Trudno nie kupić amuletu od „brata" za 5 dolarów. Sunday był tak przekonujący, że naprawdę zaczynałem traktować go jak rodzinę. Cała rozmowa toczyła się w jednym z najpiękniejszych miejsc, jakie widziałem. Na krawędzi ryftu Wielkich Rowów Afrykańskich. Ich system ciągnie się od doliny Jordanu daleko na północy, przez Morze Czerwone, dalej Etiopię, Kenię, Tanzanię, Mozambik aż po dolinę rzeki Zambezi. Powstawał w trzeciorzędzie, gdy Afryka zaczynała się odsuwać od Półwyspu Arabskiego. Ma ponad 6 tysięcy kilometrów długości, miejscami pół kilometra głębokości, a niektóre urwiska mają nawet 1200 metrów wysokości. Szerokość ryftów wynosi od 45 do 100 kilometrów. Przy tych rozmiarach Wielkie Rowy Afrykańskie doskonale widać nawet z kosmosu. Wielki Rów Wschodni obejmuje ponad 30 wulkanów i siedem wielkich jezior, m.in. Nakuru. Na północy system rowów przebiega przez tereny pustynne i niemal kompletnie niezamieszkane, w Kenii jednak tworzy doskonałe miejsce do życia. Przeróżne plemiona wędrowały nimi już 3 tysiące lat temu. Wśród nich przodkowie Masajów.

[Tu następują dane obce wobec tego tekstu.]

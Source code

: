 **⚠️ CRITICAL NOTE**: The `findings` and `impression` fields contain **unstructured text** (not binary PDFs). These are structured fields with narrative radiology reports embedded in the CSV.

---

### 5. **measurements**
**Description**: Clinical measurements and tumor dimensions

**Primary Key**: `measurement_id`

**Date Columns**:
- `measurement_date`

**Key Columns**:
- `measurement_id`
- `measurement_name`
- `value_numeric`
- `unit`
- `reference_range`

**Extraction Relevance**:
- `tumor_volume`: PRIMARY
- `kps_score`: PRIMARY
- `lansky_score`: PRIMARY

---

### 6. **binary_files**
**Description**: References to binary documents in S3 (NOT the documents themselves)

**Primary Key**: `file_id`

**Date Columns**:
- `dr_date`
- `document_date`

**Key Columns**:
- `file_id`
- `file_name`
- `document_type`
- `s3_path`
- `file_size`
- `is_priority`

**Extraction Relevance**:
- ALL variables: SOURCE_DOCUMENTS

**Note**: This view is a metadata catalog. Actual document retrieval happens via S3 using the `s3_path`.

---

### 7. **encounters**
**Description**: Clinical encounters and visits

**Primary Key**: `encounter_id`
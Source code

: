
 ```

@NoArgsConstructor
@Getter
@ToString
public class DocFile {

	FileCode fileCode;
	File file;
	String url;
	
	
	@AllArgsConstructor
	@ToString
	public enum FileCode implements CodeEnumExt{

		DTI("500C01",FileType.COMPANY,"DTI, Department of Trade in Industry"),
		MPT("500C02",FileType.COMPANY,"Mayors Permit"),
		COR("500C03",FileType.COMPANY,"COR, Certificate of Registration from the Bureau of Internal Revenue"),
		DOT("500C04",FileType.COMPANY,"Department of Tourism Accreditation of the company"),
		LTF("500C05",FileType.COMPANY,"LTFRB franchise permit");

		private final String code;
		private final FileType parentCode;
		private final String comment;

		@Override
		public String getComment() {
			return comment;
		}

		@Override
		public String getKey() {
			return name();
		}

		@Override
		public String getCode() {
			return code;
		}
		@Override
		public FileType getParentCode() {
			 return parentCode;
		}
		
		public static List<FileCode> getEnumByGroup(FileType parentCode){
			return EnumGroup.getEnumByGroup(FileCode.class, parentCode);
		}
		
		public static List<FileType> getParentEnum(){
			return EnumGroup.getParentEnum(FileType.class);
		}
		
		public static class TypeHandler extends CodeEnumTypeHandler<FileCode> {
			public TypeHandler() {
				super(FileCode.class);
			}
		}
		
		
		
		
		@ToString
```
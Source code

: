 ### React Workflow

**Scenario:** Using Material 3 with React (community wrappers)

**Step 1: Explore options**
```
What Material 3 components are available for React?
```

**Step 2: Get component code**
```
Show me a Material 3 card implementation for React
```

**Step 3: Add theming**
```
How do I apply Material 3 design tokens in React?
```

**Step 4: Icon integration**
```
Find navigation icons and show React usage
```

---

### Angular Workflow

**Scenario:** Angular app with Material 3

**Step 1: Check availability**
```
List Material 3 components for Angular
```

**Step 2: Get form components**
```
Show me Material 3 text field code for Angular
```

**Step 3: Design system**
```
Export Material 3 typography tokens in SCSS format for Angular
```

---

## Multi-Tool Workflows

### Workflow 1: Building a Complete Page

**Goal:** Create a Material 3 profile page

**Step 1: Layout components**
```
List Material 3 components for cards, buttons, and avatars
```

Najpiękniejsze miejsce na ziemi

Z miejsca, w którym staliśmy, widok był obezwładniający. Przepiękna zielona dolina ciągnęła się po horyzont, gdzieś w oddali galopowało stado antylop. Sunday uznał, że w cenie amuletu należy się nam jego towarzystwo w Parku Narodowym Jeziora Nakuru. Zmierzaliśmy w tę stronę, ponieważ od 25 lat jestem pod wrażeniem kilkudziesięciu sekund filmu. To scena z „Pożegnania z Afryką", kiedy Denys Finch Hatton zabiera Karen Blixen w lot nad Afryką. Przelatują właśnie nad Nakuru i wielkim stadem flamingów. Od dnia, gdy po raz pierwszy zobaczyłem ten film, marzyłem, by znaleźć się w tym miejscu.